Panasonic has a long way to go in playing catch-up in market share. But the company believes it is off to a good start
For many of us the brand Panasonic conjures up images of batteries and home audio systems. This is precisely the perception that Panasonic wants to change. It now aspires to be a household brand that straddles most — if not all — segments of the consumer electronics industry in India. And this ambition is evident in the aggressive product launches and high decibel advertising surrounding the brand in the last two years.
In 2010-11, the consumer lifestyle division of the company recorded a turnover of Rs 1,700 crore (the overall turnover of the company was Rs 3,200 crore, which includes its business-to-business division and turnover from the recently acquired Anchor Electricals and Sanyo). With the size of the consumer electronics market pegged at Rs 45,000 crore per year, this translates into a market share of just under 4 per cent.
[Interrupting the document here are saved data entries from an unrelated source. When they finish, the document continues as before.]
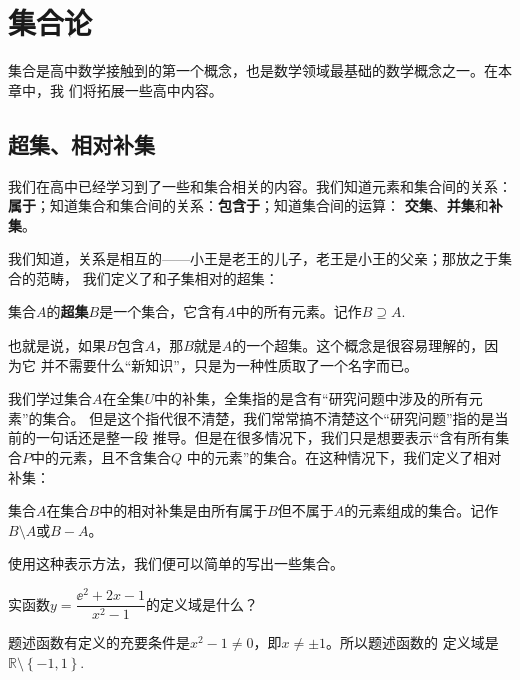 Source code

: \chapter{集合论} \label{chap:set}

集合是高中数学接触到的第一个概念，也是数学领域最基础的数学概念之一。在本章中，我
们将拓展一些高中内容。

\section{超集、相对补集}

我们在高中已经学习到了一些和集合相关的内容。我们知道元素和集合间的关系：
\textbf{属于}；知道集合和集合间的关系：\textbf{包含于}；知道集合间的运算：
\textbf{交集}、\textbf{并集}和\textbf{补集}。

我们知道，关系是相互的——小王是老王的儿子，老王是小王的父亲；那放之于集合的范畴，
我们定义了和子集相对的超集：

\begin{rawdef}[超集]
    集合$A$的\textbf{超集}$B$是一个集合，它含有$A$中的所有元素。记作$B \supseteq 
    A$.
\end{rawdef}

也就是说，如果$B$包含$A$，那$B$就是$A$的一个超集。这个概念是很容易理解的，因为它
并不需要什么“新知识”，只是为一种性质取了一个名字而已。

我们学过集合$A$在全集$U$中的补集，全集指的是含有“研究问题中涉及的所有元素”的集合。
但是这个指代很不清楚，我们常常搞不清楚这个“研究问题”指的是当前的一句话还是整一段
推导。但是在很多情况下，我们只是想要表示“含有所有集合$P$中的元素，且不含集合$Q$
中的元素”的集合。在这种情况下，我们定义了相对补集：

\begin{rawdef}[相对补集]
    集合$A$在集合$B$中的相对补集是由所有属于$B$但不属于$A$的元素组成的集合。记作
    $B\setminus A$或$B - A$。
\end{rawdef}

使用这种表示方法，我们便可以简单的写出一些集合。

\begin{rawexp}
    实函数$y = \dfrac{\ee^2+2x-1}{x^2-1}$的定义域是什么？
\end{rawexp}

\begin{rawsol}
    题述函数有定义的充要条件是$x^2 -1 \neq 0$，即$x \neq \pm 1$。所以题述函数的
    定义域是$\mathbb{R}\setminus \left\{ -1,1 \right\}$.
\end{rawsol}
Across categories, its market shares stand in single digits.
NUMBERS COUNT Panasonic’s share across segments (consumer lifestyle division) in per cent | |
Segment | Market share |
Television | 8.5 |
Air conditioner | 8.5 |
Digital camera | 4.5 |
Refrigerator | 2.0 |
Washing machine | 2.0 |
Healthcare | NA |
Personal grooming | NA |
This surely is nothing to write home about for a company that has been in India since 1995, as long as the chaebols have been around. But experts say in the first leg of the journey in India, the focus was missing. Panasonic retailed under the National-Panasonic brand — National being the brand used by Panasonic Corporation (formerly Matsushita Electric) to sell home, personal and industrial appliances, a brand name that was phased out in Asia, the last market it was used in, around 2004 — operating through a limited product window that included CRTVs (cathode-ray televisions), LCD televisions, plasma televisions and some kitchen appliances. This changed when Daizo Ito was placed at the helm of Panasonic India in 2008.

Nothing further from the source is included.